“It was in the following moment that Paul appeared at my side, after he had finished secreting the payment just received from a Roman quartermaster. ‘She is indeed a beautiful girl,’ he remarked.
“I continued to look, but observed, ‘She’s most likely picking out the materials for her bridal dress.’
“Paul nodded solemnly, looked in my direction, and asked, ‘What draws you to our faith, my friend?’
“I looked him back in the eye and replied, ‘I see the future in your faith.’
“Paul smiled, with perhaps a touch of sadness. ‘You said “your faith” and not “our faith,”’ he observed. I must have blanched, for he continued with, ‘Do you believe in Christ Jesus?’
“I told Paul the truth as truthfully as I could, and thus said, ‘I believe in Jesus, and want to believe in Christ Jesus.’
“Paul smiled into the morning sunshine finally peeking over the roofs of the Jewish quarter. ‘To want to believe is a faith in and of itself,’ he told me.”
“It was that very morning that a man named Barnabas arrived from Antioch, where a large community of Christ’s followers had already taken root. Barnabas had come for Paul and told him in his shop that he was needed in Antioch, but I was shocked when Paul refused to go. I saw before my very eyes, as I watched the argument from my station in the back of the room (where I was working on a caravan trader’s last-moment order), that one of the Apostles of the early church had a resentment against his fellows.
“‘You send me home from Jerusalem when I tell the Greek Jews what they need to hear, and now you snap your fingers and expect me to help in Antioch?’ Paul asked when Barnabas asked him once again to depart for Antioch.
“‘We sent you home for your own safety, Paul,’ Barnabas countered, and he continued with, ‘We didn’t want you to become another Stephen. The Greeks of Antioch are more than willing to hear about the Lord; you must be willing to tell them.’
“I watched my mentor glower even more than before, then jab his awl into the leather of what would have been a sturdy Roman tent. Finally he growled out, ‘Cartaphilus, help me close up shop; we make for Antioch before the sixth hour.’”
“It was as we were completing the loading of a quartet of horses, the fourth and strongest horse loaded down with tent-making tools, that I broached the subject of the parting of ways. ‘Master,’ I began.
“‘Yes?’” Paul prompted me as he cinched a saddlebag.
“‘We must part ways here,’ I told him.
“Paul looked away from the horse, looked at me, then sighed as he smiled up at the noonday sun. All he said was, ‘So it must be.’
“I told him that I had spoken to Muwaffaq, the trader whose tent I had just delivered, and that Muwaffaq had offered to loan me one of his camels in the caravan which would leave for Seleukeia on the Tigris the next morning. Now Paul’s smile became one of amusement, and he looked off to the distant East before looking back at his closed shop. ‘Take the leather and cloth we left behind there,’ he told me. ‘They’ll sell well at your destination.’

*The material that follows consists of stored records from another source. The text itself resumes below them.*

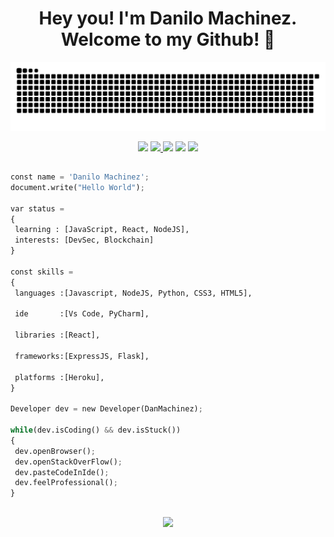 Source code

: ## <h1 align='center'>Hey you! I'm Danilo Machinez. Welcome to my Github! 👋</h1>

<div> 
 
![Snake animation](https://github.com/danmachinez/danmachinez/blob/output/github-contribution-grid-snake.svg)
 
</div>
 
 <div align='center'>
   <a href="https://www.linkedin.com/in/dmachinez/" target="_blank"><img src="https://img.shields.io/badge/-LinkedIn-%230077B5?style=for-the-badge&logo=linkedin&logoColor=white"></a> 
  <a href="https://www.instagram.com/danilomachinez/" target="_blank"><img src="https://img.shields.io/badge/-Instagram-%23E4405F?style=for-the-badge&logo=instagram&logoColor=white"</a>
  <a href="https://twitter.com/danmachinez" target="_blank"><img src="https://img.shields.io/badge/Twitter-1DA1F2?style=for-the-badge&logo=twitter&logoColor=white" ></a>
 <a href = "mailto:machinezdanilo@gmail.com"><img src="https://img.shields.io/badge/-Gmail-%23333?style=for-the-badge&logo=gmail&logoColor=white" target="_blank"></a>
  <a href="https://t.me/danmachinez" target="_blank"><img src="https://img.shields.io/badge/Telegram-2CA5E0?style=for-the-badge&logo=telegram&logoColor=white" ></a>
 </div>
 
 ##
 ```py
const name = 'Danilo Machinez';
document.write("Hello World");

var status = 
{ 
  learning : [JavaScript, React, NodeJS],
  interests: [DevSec, Blockchain]
}

const skills = 
{
  languages :[Javascript, NodeJS, Python, CSS3, HTML5],
  
  ide       :[Vs Code, PyCharm],
  
  libraries :[React],
  
  frameworks:[ExpressJS, Flask],
  
  platforms :[Heroku],
}

Developer dev = new Developer(DanMachinez);

while(dev.isCoding() && dev.isStuck())  
{
  dev.openBrowser();
  dev.openStackOverFlow();
  dev.pasteCodeInIde();
  dev.feelProfessional();
}
```
##
 
 <div align='center'>
  <a href="https://github.com/danmachinez">
  <img height="180em" src="https://github-readme-stats.vercel.app/api/top-langs/?username=danmachinez&layout=compact&langs_count=7&theme=dracula"/>
</div>
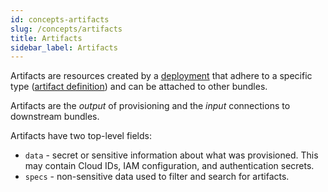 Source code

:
 ```yaml
---
id: concepts-artifacts
slug: /concepts/artifacts
title: Artifacts
sidebar_label: Artifacts
---
```


Artifacts are resources created by a [deployment](/concepts/deployments) that adhere to a specific type ([artifact definition](/concepts/artifact-definitions)) and can be attached to other bundles.

Artifacts are the _output_ of provisioning and the _input_ connections to downstream bundles.

Artifacts have two top-level fields:

* `data` - secret or sensitive information about what was provisioned. This may contain Cloud IDs, IAM configuration, and authentication secrets.
* `specs` - non-sensitive data used to filter and search for artifacts.
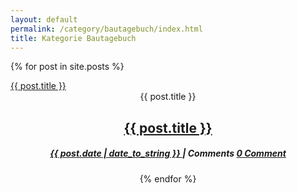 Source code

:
 ```yaml
---
layout: default
permalink: /category/bautagebuch/index.html 
title: Kategorie Bautagebuch
---
```


{% for post in site.posts %}

<article id="{{ post.title }}" class="post-content {{ post.title }} post type-post status-publish format-standard hentry category-bautagebuch">
<a href="{{ post.url }}" rel="bookmark">{{ post.title }}</a>
<header class="entry-header">
<span class="screen-reader-text">{{ post.title }}</span>
<h2 class="entry-title">
<a href="{{ post.url }}" rel="bookmark">{{ post.title }}</a>
</h2>
<div class="entry-meta">
<h5 class="entry-date">
<!--
By <span class="author vcard">
<a class="url fn n" href="./../../author/chris/index.html" title="View all posts by Chris" rel="author">Chris</a></span> | 
-->
<a href="{{ post.url }}" title="{{ post.title }}" rel="bookmark">
<time class="entry-date" datetime="{{ post.date | date_to_string }}" pubdate>{{ post.date | date_to_string }} </time></a><span class="byline">
<span class="sep"></span>
 | <span class="screen-reader-text">Comments </span> <a href="./../../bautagebuch/erdarbeiten-tag-5/index.html#respond" class="comments-link">0 Comment</a>
</span>
</h5>
</div>
{% endfor %}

“When I told him that I lacked the capital to pay him for the goods, he replied, ‘Give me half the proceeds when you come visit us in Antioch.’ He glanced at a mounted and waiting Barnabas, patted the back of the nearest horse, and added, ‘We’ll help you take it to Muwaffaq’s.’”
“And so, my friend, that is how I first delved into the world of the commercial, riding in a pannier slung alongside my rented camel, opposite the cloth and leather loaned to me by my former master. After spending a night sleeping in a tent beneath the stars given to me as a gift by my Tarsus mentor, I ventured forth the next morning from the overflowing courtyard of Muwaffaq’s home with the rest of the caravan of his friends and associates on their annual trek across Syria and Mesopotamia. We journeyed first to Aleppo, where we arrived after a week’s journey and joined the official caravan that departed for Seleukeia two days later.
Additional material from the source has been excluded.